* _The task_
From the listing below, return every line with the string "HUAWEI" in it.
----- Records shown
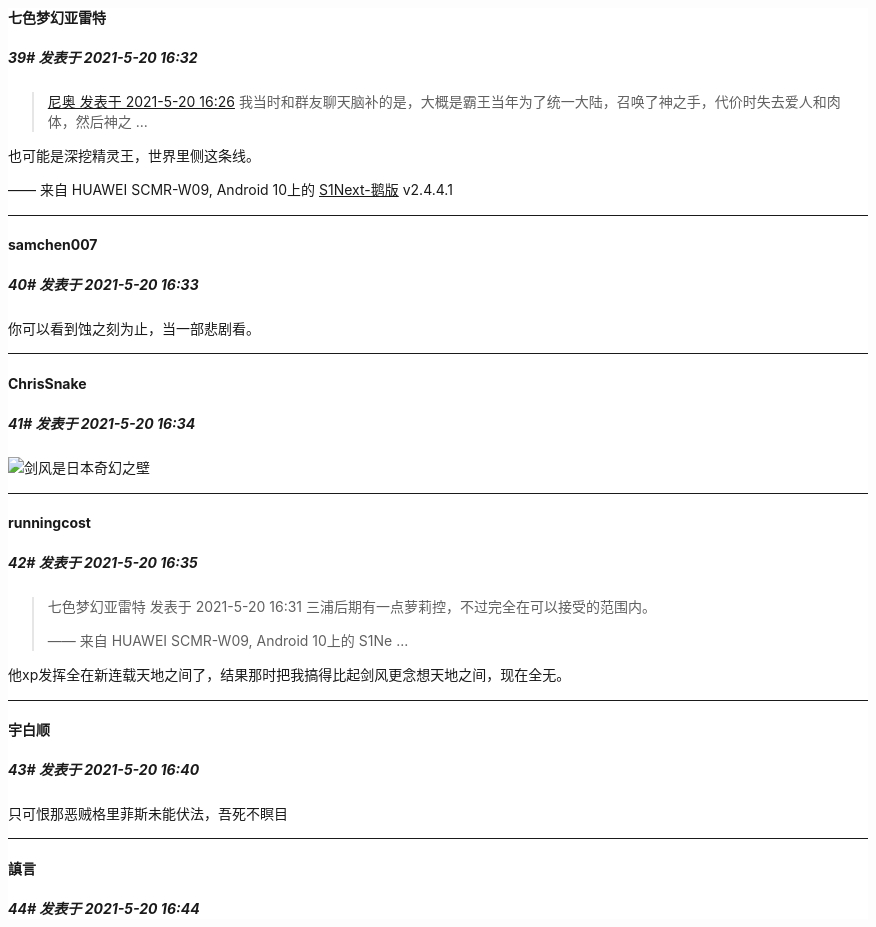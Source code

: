 ####  七色梦幻亚雷特  
##### 39#       发表于 2021-5-20 16:32


<blockquote><a href="httphttps://bbs.saraba1st.com/2b/forum.php?mod=redirect&amp;goto=findpost&amp;pid=51313502&amp;ptid=2005063" target="_blank">尼奥 发表于 2021-5-20 16:26</a>
我当时和群友聊天脑补的是，大概是霸王当年为了统一大陆，召唤了神之手，代价时失去爱人和肉体，然后神之 ...</blockquote>
也可能是深挖精灵王，世界里侧这条线。

—— 来自 HUAWEI SCMR-W09, Android 10上的 [S1Next-鹅版](https://github.com/ykrank/S1-Next/releases) v2.4.4.1


*****

####  samchen007  
##### 40#       发表于 2021-5-20 16:33


你可以看到蚀之刻为止，当一部悲剧看。


*****

####  ChrisSnake  
##### 41#       发表于 2021-5-20 16:34


<img src="https://static.saraba1st.com/image/smiley/face2017/001.png" referrerpolicy="no-referrer">剑风是日本奇幻之壁


*****

####  runningcost  
##### 42#       发表于 2021-5-20 16:35


<blockquote>七色梦幻亚雷特 发表于 2021-5-20 16:31
三浦后期有一点萝莉控，不过完全在可以接受的范围内。


—— 来自 HUAWEI SCMR-W09, Android 10上的 S1Ne ...</blockquote>
他xp发挥全在新连载天地之间了，结果那时把我搞得比起剑风更念想天地之间，现在全无。


*****

####  宇白顺  
##### 43#       发表于 2021-5-20 16:40


只可恨那恶贼格里菲斯未能伏法，吾死不瞑目


*****

####  謓言  
##### 44#       发表于 2021-5-20 16:44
----------
* _Task response_
—— 来自 HUAWEI SCMR-W09, Android 10上的 [S1Next-鹅版](https://github.com/ykrank/S1-Next/releases) v2.4.4.1
—— 来自 HUAWEI SCMR-W09, Android 10上的 S1Ne ...</blockquote>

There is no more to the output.